▶ What you have to do
The response must consist of every record, restated word for word.

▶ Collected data
━━━━━━━━━━

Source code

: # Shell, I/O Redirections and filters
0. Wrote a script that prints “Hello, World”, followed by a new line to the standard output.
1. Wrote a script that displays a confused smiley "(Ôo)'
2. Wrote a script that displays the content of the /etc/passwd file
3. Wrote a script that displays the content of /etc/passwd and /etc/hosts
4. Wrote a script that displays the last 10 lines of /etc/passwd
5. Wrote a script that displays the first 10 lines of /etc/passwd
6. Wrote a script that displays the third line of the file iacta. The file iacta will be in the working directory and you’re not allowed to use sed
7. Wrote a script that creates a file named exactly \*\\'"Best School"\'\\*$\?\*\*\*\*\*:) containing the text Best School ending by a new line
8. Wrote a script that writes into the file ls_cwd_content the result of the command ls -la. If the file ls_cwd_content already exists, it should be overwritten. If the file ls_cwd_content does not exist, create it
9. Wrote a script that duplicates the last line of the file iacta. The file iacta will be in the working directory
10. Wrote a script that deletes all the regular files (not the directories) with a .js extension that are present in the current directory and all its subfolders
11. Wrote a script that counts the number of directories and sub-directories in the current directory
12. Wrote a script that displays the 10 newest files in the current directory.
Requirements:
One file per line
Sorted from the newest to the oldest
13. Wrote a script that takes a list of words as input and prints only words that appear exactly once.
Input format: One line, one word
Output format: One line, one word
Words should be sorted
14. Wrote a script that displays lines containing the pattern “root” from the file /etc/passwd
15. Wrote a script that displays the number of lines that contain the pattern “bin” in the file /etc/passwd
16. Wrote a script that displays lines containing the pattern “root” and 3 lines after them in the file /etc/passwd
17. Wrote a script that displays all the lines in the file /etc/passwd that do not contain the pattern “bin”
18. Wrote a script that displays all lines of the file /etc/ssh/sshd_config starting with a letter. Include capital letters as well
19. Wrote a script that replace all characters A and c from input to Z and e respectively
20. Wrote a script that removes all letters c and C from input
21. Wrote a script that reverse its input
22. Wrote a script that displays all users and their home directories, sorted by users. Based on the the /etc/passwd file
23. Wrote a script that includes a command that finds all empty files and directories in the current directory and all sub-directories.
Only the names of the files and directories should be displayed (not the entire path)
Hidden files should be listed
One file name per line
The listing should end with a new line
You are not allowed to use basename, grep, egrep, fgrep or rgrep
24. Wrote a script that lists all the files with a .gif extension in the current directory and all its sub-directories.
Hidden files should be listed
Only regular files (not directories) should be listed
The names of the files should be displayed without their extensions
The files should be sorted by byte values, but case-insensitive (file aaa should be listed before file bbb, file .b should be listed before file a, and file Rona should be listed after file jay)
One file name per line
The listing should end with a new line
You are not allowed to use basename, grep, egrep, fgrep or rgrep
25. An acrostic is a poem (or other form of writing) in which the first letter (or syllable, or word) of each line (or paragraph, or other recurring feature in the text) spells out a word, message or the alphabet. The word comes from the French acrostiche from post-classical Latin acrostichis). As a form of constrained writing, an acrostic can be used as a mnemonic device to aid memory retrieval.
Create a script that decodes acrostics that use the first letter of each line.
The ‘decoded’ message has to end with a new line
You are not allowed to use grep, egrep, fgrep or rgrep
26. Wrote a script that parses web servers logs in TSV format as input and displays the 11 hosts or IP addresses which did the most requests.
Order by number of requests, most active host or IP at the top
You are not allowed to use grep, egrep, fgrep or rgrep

━━━━━━━━━━

▶ Result for this task
Source code

: # Shell, I/O Redirections and filters
0. Wrote a script that prints “Hello, World”, followed by a new line to the standard output.
1. Wrote a script that displays a confused smiley "(Ôo)'
2. Wrote a script that displays the content of the /etc/passwd file
3. Wrote a script that displays the content of /etc/passwd and /etc/hosts
4. Wrote a script that displays the last 10 lines of /etc/passwd
5. Wrote a script that displays the first 10 lines of /etc/passwd
6. Wrote a script that displays the third line of the file iacta. The file iacta will be in the working directory and you’re not allowed to use sed
7. Wrote a script that creates a file named exactly \*\\'"Best School"\'\\*$\?\*\*\*\*\*:) containing the text Best School ending by a new line
8. Wrote a script that writes into the file ls_cwd_content the result of the command ls -la. If the file ls_cwd_content already exists, it should be overwritten. If the file ls_cwd_content does not exist, create it
9. Wrote a script that duplicates the last line of the file iacta. The file iacta will be in the working directory
10. Wrote a script that deletes all the regular files (not the directories) with a .js extension that are present in the current directory and all its subfolders
11. Wrote a script that counts the number of directories and sub-directories in the current directory
12. Wrote a script that displays the 10 newest files in the current directory.
Requirements:
One file per line
Sorted from the newest to the oldest
13. Wrote a script that takes a list of words as input and prints only words that appear exactly once.
Input format: One line, one word
Output format: One line, one word
Words should be sorted
14. Wrote a script that displays lines containing the pattern “root” from the file /etc/passwd
15. Wrote a script that displays the number of lines that contain the pattern “bin” in the file /etc/passwd
16. Wrote a script that displays lines containing the pattern “root” and 3 lines after them in the file /etc/passwd
17. Wrote a script that displays all the lines in the file /etc/passwd that do not contain the pattern “bin”
18. Wrote a script that displays all lines of the file /etc/ssh/sshd_config starting with a letter. Include capital letters as well
19. Wrote a script that replace all characters A and c from input to Z and e respectively
20. Wrote a script that removes all letters c and C from input
21. Wrote a script that reverse its input
22. Wrote a script that displays all users and their home directories, sorted by users. Based on the the /etc/passwd file
23. Wrote a script that includes a command that finds all empty files and directories in the current directory and all sub-directories.
Only the names of the files and directories should be displayed (not the entire path)
Hidden files should be listed
One file name per line
The listing should end with a new line
You are not allowed to use basename, grep, egrep, fgrep or rgrep
24. Wrote a script that lists all the files with a .gif extension in the current directory and all its sub-directories.
Hidden files should be listed
Only regular files (not directories) should be listed
The names of the files should be displayed without their extensions
The files should be sorted by byte values, but case-insensitive (file aaa should be listed before file bbb, file .b should be listed before file a, and file Rona should be listed after file jay)
One file name per line
The listing should end with a new line
You are not allowed to use basename, grep, egrep, fgrep or rgrep
25. An acrostic is a poem (or other form of writing) in which the first letter (or syllable, or word) of each line (or paragraph, or other recurring feature in the text) spells out a word, message or the alphabet. The word comes from the French acrostiche from post-classical Latin acrostichis). As a form of constrained writing, an acrostic can be used as a mnemonic device to aid memory retrieval.
Create a script that decodes acrostics that use the first letter of each line.
The ‘decoded’ message has to end with a new line
You are not allowed to use grep, egrep, fgrep or rgrep
26. Wrote a script that parses web servers logs in TSV format as input and displays the 11 hosts or IP addresses which did the most requests.
Order by number of requests, most active host or IP at the top
You are not allowed to use grep, egrep, fgrep or rgrep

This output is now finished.